Task requirements =>
Only lines that contain the word "https" belong in the answer; copy them from the records below.

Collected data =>
+++

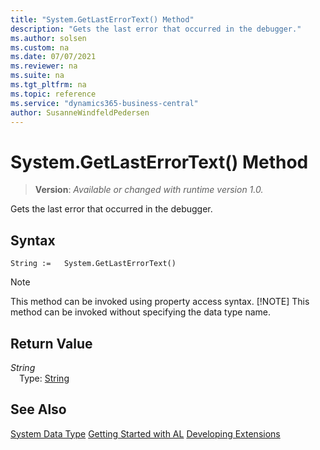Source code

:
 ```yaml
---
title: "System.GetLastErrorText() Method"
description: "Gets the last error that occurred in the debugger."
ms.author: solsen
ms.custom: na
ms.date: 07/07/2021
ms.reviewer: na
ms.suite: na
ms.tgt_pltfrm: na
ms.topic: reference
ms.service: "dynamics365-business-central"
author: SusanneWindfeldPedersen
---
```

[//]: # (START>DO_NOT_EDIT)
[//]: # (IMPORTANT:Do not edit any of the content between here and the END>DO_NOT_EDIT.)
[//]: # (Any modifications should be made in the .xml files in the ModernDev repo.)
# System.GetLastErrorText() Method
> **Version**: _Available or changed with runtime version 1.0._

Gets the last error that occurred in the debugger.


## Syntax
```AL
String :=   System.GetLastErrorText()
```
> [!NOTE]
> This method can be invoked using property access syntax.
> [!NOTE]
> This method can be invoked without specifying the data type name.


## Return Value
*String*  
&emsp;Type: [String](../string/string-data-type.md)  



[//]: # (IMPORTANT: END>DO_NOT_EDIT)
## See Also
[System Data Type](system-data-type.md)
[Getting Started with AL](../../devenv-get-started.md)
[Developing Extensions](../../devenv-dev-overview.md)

+++

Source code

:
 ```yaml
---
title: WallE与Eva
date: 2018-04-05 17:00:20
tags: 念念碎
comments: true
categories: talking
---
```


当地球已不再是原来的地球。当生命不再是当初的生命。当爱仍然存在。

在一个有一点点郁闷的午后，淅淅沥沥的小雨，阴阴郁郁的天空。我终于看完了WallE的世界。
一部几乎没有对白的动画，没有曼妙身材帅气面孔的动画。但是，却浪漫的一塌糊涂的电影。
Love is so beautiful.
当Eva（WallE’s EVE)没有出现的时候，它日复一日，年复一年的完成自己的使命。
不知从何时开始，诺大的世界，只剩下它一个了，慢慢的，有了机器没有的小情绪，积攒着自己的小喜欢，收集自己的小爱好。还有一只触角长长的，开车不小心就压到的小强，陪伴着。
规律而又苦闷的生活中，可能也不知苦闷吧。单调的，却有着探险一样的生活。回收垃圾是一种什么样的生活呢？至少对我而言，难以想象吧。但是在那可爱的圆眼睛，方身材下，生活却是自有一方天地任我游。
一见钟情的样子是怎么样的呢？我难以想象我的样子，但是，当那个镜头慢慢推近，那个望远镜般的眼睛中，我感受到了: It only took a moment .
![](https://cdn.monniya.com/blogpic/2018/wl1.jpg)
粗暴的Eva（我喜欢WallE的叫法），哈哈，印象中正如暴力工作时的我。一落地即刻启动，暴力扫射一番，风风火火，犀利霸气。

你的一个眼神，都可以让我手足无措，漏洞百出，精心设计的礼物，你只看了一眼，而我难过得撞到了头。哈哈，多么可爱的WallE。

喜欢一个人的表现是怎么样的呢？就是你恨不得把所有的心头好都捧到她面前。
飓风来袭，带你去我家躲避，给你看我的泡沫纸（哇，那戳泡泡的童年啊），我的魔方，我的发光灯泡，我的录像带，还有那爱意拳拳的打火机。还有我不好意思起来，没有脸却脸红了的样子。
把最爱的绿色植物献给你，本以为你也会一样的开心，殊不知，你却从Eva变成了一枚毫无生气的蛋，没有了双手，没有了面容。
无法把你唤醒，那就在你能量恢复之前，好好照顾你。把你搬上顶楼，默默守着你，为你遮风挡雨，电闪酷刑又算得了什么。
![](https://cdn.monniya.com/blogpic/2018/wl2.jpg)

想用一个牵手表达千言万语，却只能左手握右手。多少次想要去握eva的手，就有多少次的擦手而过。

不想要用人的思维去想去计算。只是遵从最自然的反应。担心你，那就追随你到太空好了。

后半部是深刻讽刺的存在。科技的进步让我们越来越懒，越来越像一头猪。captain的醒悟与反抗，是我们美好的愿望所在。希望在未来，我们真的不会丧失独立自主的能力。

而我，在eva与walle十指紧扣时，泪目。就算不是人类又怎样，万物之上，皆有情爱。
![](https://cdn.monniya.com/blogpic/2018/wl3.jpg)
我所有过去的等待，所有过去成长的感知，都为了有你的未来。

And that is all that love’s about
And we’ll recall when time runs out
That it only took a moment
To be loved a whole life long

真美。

+++

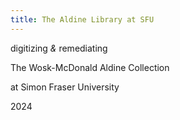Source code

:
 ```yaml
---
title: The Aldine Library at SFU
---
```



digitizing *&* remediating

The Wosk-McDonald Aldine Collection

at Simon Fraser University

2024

+++

Finished exercise =>
![](https://cdn.monniya.com/blogpic/2018/wl1.jpg)
![](https://cdn.monniya.com/blogpic/2018/wl2.jpg)
![](https://cdn.monniya.com/blogpic/2018/wl3.jpg)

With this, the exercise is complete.